Segment Start: Data for review

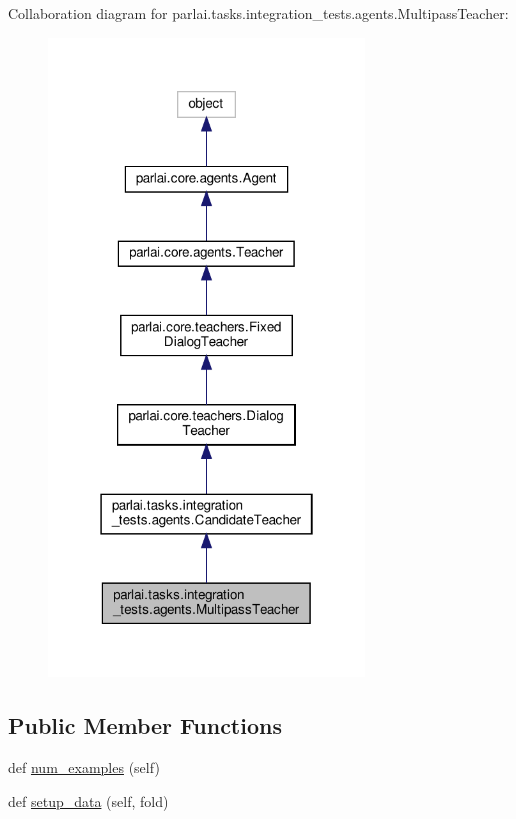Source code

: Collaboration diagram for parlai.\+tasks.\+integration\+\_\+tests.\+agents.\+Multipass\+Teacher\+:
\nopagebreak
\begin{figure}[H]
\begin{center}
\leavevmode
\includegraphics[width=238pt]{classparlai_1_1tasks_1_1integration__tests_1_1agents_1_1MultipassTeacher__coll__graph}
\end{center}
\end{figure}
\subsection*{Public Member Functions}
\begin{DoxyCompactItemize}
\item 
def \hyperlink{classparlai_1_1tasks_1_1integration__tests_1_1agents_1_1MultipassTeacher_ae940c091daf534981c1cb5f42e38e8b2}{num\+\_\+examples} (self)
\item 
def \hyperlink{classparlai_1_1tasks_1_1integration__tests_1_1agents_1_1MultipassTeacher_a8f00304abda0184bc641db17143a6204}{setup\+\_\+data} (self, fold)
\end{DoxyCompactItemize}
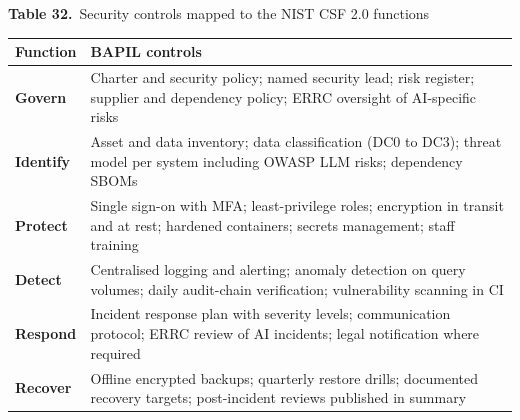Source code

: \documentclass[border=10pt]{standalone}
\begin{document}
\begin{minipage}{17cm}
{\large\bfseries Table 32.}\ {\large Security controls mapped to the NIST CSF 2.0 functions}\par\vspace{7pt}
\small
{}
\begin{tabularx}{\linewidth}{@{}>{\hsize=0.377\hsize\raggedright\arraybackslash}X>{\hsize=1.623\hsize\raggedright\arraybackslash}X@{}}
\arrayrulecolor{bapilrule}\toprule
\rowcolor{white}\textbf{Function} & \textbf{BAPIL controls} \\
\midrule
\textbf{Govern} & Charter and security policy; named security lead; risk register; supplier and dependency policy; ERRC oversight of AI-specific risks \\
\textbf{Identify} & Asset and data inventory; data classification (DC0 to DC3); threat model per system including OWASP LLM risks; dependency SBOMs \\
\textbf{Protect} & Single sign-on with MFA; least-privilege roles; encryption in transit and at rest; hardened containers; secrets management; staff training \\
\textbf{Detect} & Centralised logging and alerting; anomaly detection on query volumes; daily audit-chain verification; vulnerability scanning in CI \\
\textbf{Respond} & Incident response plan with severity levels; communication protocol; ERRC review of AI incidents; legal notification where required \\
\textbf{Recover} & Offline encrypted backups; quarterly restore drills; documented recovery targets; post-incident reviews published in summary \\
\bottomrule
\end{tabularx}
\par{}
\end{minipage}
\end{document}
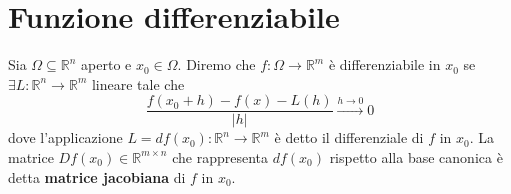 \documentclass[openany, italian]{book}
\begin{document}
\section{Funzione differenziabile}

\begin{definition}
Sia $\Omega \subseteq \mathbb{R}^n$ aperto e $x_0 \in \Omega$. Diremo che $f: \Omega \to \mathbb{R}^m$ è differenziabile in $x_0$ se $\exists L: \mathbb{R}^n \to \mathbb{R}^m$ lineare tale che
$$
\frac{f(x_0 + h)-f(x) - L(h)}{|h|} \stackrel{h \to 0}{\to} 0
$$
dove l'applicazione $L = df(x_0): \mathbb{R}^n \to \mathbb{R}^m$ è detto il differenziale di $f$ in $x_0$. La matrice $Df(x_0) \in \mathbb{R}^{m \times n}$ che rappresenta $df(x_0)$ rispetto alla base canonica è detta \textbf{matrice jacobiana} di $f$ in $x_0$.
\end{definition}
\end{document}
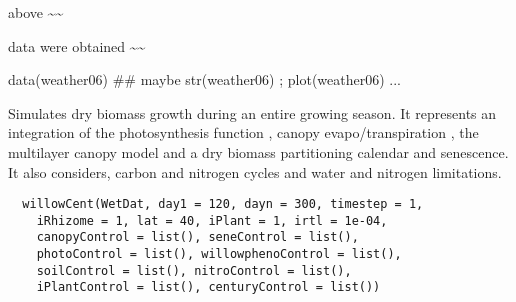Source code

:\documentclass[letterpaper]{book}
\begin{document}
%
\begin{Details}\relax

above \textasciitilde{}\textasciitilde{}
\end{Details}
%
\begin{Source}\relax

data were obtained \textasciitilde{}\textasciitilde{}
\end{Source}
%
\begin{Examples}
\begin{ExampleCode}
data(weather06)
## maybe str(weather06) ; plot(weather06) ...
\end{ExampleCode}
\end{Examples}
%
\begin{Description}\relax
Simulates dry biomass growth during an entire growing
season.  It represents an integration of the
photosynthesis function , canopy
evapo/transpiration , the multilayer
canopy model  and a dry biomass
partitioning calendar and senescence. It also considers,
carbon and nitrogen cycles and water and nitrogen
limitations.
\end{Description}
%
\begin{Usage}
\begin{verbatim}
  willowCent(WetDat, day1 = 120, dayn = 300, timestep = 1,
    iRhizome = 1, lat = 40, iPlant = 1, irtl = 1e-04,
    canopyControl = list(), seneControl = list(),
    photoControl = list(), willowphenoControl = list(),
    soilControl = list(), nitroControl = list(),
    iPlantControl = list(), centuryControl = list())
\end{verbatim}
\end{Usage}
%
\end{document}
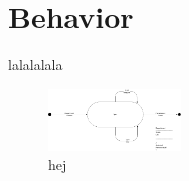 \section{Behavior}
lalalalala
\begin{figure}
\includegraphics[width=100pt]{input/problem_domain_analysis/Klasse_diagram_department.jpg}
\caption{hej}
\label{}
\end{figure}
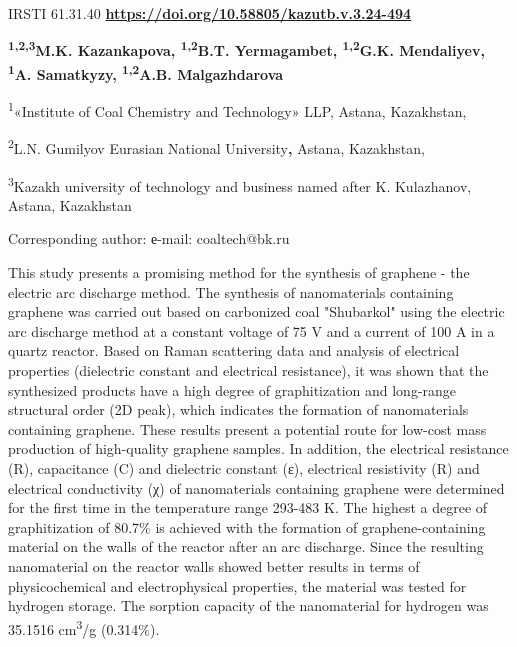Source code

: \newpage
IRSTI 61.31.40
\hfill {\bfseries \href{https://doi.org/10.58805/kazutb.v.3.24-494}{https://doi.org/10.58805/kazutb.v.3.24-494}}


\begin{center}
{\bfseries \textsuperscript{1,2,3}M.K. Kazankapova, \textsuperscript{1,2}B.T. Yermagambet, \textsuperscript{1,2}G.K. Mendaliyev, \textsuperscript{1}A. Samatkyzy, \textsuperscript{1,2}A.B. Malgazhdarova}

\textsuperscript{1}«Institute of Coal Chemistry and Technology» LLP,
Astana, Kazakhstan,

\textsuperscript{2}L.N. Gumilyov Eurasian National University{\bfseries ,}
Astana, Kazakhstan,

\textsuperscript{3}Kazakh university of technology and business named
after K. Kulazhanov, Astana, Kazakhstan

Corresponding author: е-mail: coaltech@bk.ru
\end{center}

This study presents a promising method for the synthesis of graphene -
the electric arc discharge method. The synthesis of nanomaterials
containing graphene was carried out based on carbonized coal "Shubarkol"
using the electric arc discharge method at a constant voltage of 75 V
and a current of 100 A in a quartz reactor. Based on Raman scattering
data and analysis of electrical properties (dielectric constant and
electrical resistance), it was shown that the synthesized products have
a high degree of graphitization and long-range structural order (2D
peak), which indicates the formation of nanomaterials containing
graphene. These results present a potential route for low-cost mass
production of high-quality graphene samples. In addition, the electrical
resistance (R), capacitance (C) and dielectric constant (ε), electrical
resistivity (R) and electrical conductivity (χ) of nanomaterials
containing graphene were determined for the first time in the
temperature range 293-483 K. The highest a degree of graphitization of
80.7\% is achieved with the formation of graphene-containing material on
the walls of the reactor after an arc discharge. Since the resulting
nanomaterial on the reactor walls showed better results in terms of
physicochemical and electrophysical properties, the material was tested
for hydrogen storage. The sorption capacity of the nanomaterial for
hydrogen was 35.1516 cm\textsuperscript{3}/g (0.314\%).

Segment End: Data for review

What this task involves: Please retype the whole of the data precisely, omitting pictures.

Exercise response:
Source code

: Collaboration diagram for parlai.\+tasks.\+integration\+\_\+tests.\+agents.\+Multipass\+Teacher\+:
\nopagebreak
\begin{figure}[H]
\begin{center}
\leavevmode
\includegraphics[width=238pt]{classparlai_1_1tasks_1_1integration__tests_1_1agents_1_1MultipassTeacher__coll__graph}
\end{center}
\end{figure}
\subsection*{Public Member Functions}
\begin{DoxyCompactItemize}
\item 
def \hyperlink{classparlai_1_1tasks_1_1integration__tests_1_1agents_1_1MultipassTeacher_ae940c091daf534981c1cb5f42e38e8b2}{num\+\_\+examples} (self)
\item 
def \hyperlink{classparlai_1_1tasks_1_1integration__tests_1_1agents_1_1MultipassTeacher_a8f00304abda0184bc641db17143a6204}{setup\+\_\+data} (self, fold)
\end{DoxyCompactItemize}
Source code

: \documentclass[border=10pt]{standalone}
\begin{document}
\begin{minipage}{17cm}
{\large\bfseries Table 32.}\ {\large Security controls mapped to the NIST CSF 2.0 functions}\par\vspace{7pt}
\small
{}
\begin{tabularx}{\linewidth}{@{}>{\hsize=0.377\hsize\raggedright\arraybackslash}X>{\hsize=1.623\hsize\raggedright\arraybackslash}X@{}}
\arrayrulecolor{bapilrule}\toprule
\rowcolor{white}\textbf{Function} & \textbf{BAPIL controls} \\
\midrule
\textbf{Govern} & Charter and security policy; named security lead; risk register; supplier and dependency policy; ERRC oversight of AI-specific risks \\
\textbf{Identify} & Asset and data inventory; data classification (DC0 to DC3); threat model per system including OWASP LLM risks; dependency SBOMs \\
\textbf{Protect} & Single sign-on with MFA; least-privilege roles; encryption in transit and at rest; hardened containers; secrets management; staff training \\
\textbf{Detect} & Centralised logging and alerting; anomaly detection on query volumes; daily audit-chain verification; vulnerability scanning in CI \\
\textbf{Respond} & Incident response plan with severity levels; communication protocol; ERRC review of AI incidents; legal notification where required \\
\textbf{Recover} & Offline encrypted backups; quarterly restore drills; documented recovery targets; post-incident reviews published in summary \\
\bottomrule
\end{tabularx}
\par{}
\end{minipage}
\end{document}
 \documentclass[openany, italian]{book}
\begin{document}
\section{Funzione differenziabile}

\begin{definition}
Sia $\Omega \subseteq \mathbb{R}^n$ aperto e $x_0 \in \Omega$. Diremo che $f: \Omega \to \mathbb{R}^m$ è differenziabile in $x_0$ se $\exists L: \mathbb{R}^n \to \mathbb{R}^m$ lineare tale che
$$
\frac{f(x_0 + h)-f(x) - L(h)}{|h|} \stackrel{h \to 0}{\to} 0
$$
dove l'applicazione $L = df(x_0): \mathbb{R}^n \to \mathbb{R}^m$ è detto il differenziale di $f$ in $x_0$. La matrice $Df(x_0) \in \mathbb{R}^{m \times n}$ che rappresenta $df(x_0)$ rispetto alla base canonica è detta \textbf{matrice jacobiana} di $f$ in $x_0$.
\end{definition}
\end{document}
Source code

:\documentclass[letterpaper]{book}
\begin{document}
%
\begin{Details}\relax

above \textasciitilde{}\textasciitilde{}
\end{Details}
%
\begin{Source}\relax

data were obtained \textasciitilde{}\textasciitilde{}
\end{Source}
%
\begin{Examples}
\begin{ExampleCode}
data(weather06)
## maybe str(weather06) ; plot(weather06) ...
\end{ExampleCode}
\end{Examples}
%
\begin{Description}\relax
Simulates dry biomass growth during an entire growing
season.  It represents an integration of the
photosynthesis function , canopy
evapo/transpiration , the multilayer
canopy model  and a dry biomass
partitioning calendar and senescence. It also considers,
carbon and nitrogen cycles and water and nitrogen
limitations.
\end{Description}
%
\begin{Usage}
\begin{verbatim}
  willowCent(WetDat, day1 = 120, dayn = 300, timestep = 1,
    iRhizome = 1, lat = 40, iPlant = 1, irtl = 1e-04,
    canopyControl = list(), seneControl = list(),
    photoControl = list(), willowphenoControl = list(),
    soilControl = list(), nitroControl = list(),
    iPlantControl = list(), centuryControl = list())
\end{verbatim}
\end{Usage}
%
\end{document}
 \section{Behavior}
lalalalala
\begin{figure}
\includegraphics[width=100pt]{input/problem_domain_analysis/Klasse_diagram_department.jpg}
\caption{hej}
\label{}
\end{figure}
Source code

: \newpage
IRSTI 61.31.40
\hfill {\bfseries \href{https://doi.org/10.58805/kazutb.v.3.24-494}{https://doi.org/10.58805/kazutb.v.3.24-494}}


\begin{center}
{\bfseries \textsuperscript{1,2,3}M.K. Kazankapova, \textsuperscript{1,2}B.T. Yermagambet, \textsuperscript{1,2}G.K. Mendaliyev, \textsuperscript{1}A. Samatkyzy, \textsuperscript{1,2}A.B. Malgazhdarova}

\textsuperscript{1}«Institute of Coal Chemistry and Technology» LLP,
Astana, Kazakhstan,

\textsuperscript{2}L.N. Gumilyov Eurasian National University{\bfseries ,}
Astana, Kazakhstan,

\textsuperscript{3}Kazakh university of technology and business named
after K. Kulazhanov, Astana, Kazakhstan

Corresponding author: е-mail: coaltech@bk.ru
\end{center}

This study presents a promising method for the synthesis of graphene -
the electric arc discharge method. The synthesis of nanomaterials
containing graphene was carried out based on carbonized coal "Shubarkol"
using the electric arc discharge method at a constant voltage of 75 V
and a current of 100 A in a quartz reactor. Based on Raman scattering
data and analysis of electrical properties (dielectric constant and
electrical resistance), it was shown that the synthesized products have
a high degree of graphitization and long-range structural order (2D
peak), which indicates the formation of nanomaterials containing
graphene. These results present a potential route for low-cost mass
production of high-quality graphene samples. In addition, the electrical
resistance (R), capacitance (C) and dielectric constant (ε), electrical
resistivity (R) and electrical conductivity (χ) of nanomaterials
containing graphene were determined for the first time in the
temperature range 293-483 K. The highest a degree of graphitization of
80.7\% is achieved with the formation of graphene-containing material on
the walls of the reactor after an arc discharge. Since the resulting
nanomaterial on the reactor walls showed better results in terms of
physicochemical and electrophysical properties, the material was tested
for hydrogen storage. The sorption capacity of the nanomaterial for
hydrogen was 35.1516 cm\textsuperscript{3}/g (0.314\%).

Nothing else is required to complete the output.